The audits can be complete or partial, Dr. Fera said. Physicians can prevent their documents from being flagged by ensuring that calculations for percentage-based measures are correct, the supporting documents are aligned with the attested measure, and dates on the reports match those of the attestation period. He said suspicions also can be raised when documentation doesn't adhere to federal patient privacy standards.
“As a general rule, as physicians prepare to attest, they should do so with the expectation that they will be audited,” Dr. Fera said. “All logs and documentation should be stored for appropriate periods to support attestation on a rolling basis.”
CMS says on its website that physicians should keep all supporting documents for at least six years after attestation.
As of February, more than $2.3 billion had been paid out to more than 139,000 professionals, including physicians, for the Medicare program. More than $1.7 billion had been paid out to more than 79,000 professionals qualifying for the Medicaid program. Individual states are handling their own audits of the Medicaid program. CMS said it did not have information on how much money has been recovered through post- and prepayment audits.

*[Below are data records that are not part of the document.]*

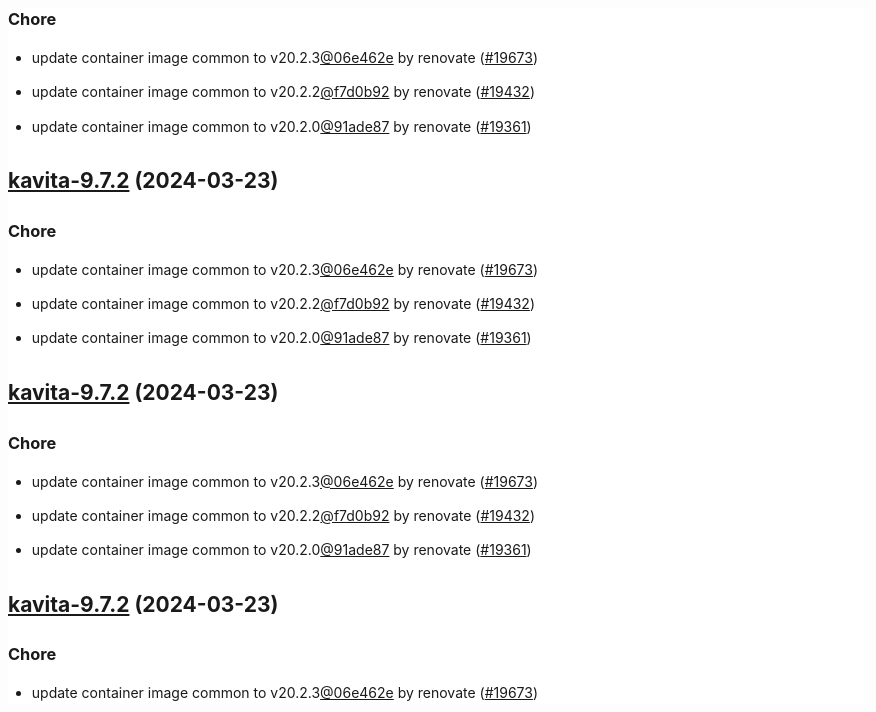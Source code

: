 ### Chore



- update container image common to v20.2.3[@06e462e](https://github.com/06e462e) by renovate ([#19673](https://github.com/truecharts/charts/issues/19673))

- update container image common to v20.2.2[@f7d0b92](https://github.com/f7d0b92) by renovate ([#19432](https://github.com/truecharts/charts/issues/19432))

- update container image common to v20.2.0[@91ade87](https://github.com/91ade87) by renovate ([#19361](https://github.com/truecharts/charts/issues/19361))


## [kavita-9.7.2](https://github.com/truecharts/charts/compare/kavita-9.6.0...kavita-9.7.2) (2024-03-23)

### Chore



- update container image common to v20.2.3[@06e462e](https://github.com/06e462e) by renovate ([#19673](https://github.com/truecharts/charts/issues/19673))

- update container image common to v20.2.2[@f7d0b92](https://github.com/f7d0b92) by renovate ([#19432](https://github.com/truecharts/charts/issues/19432))

- update container image common to v20.2.0[@91ade87](https://github.com/91ade87) by renovate ([#19361](https://github.com/truecharts/charts/issues/19361))


## [kavita-9.7.2](https://github.com/truecharts/charts/compare/kavita-9.6.0...kavita-9.7.2) (2024-03-23)

### Chore



- update container image common to v20.2.3[@06e462e](https://github.com/06e462e) by renovate ([#19673](https://github.com/truecharts/charts/issues/19673))

- update container image common to v20.2.2[@f7d0b92](https://github.com/f7d0b92) by renovate ([#19432](https://github.com/truecharts/charts/issues/19432))

- update container image common to v20.2.0[@91ade87](https://github.com/91ade87) by renovate ([#19361](https://github.com/truecharts/charts/issues/19361))


## [kavita-9.7.2](https://github.com/truecharts/charts/compare/kavita-9.6.0...kavita-9.7.2) (2024-03-23)

### Chore



- update container image common to v20.2.3[@06e462e](https://github.com/06e462e) by renovate ([#19673](https://github.com/truecharts/charts/issues/19673))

Those selected for auditing will receive a letter from Figliozzi & Co., the Garden City, N.Y., firm CMS selected to perform the audits. Peter Figliozzi, the firm's managing partner, did not respond to a request for an interview.
The American Medical Association opposes prepayment audits. When the November 2012 OIG report was issued, AMA Board of Trustees Chair Steven J. Stack, MD, said the audits would “impose additional burdens on physicians who already face separate program requirements for multiple Medicare health IT and quality programs.”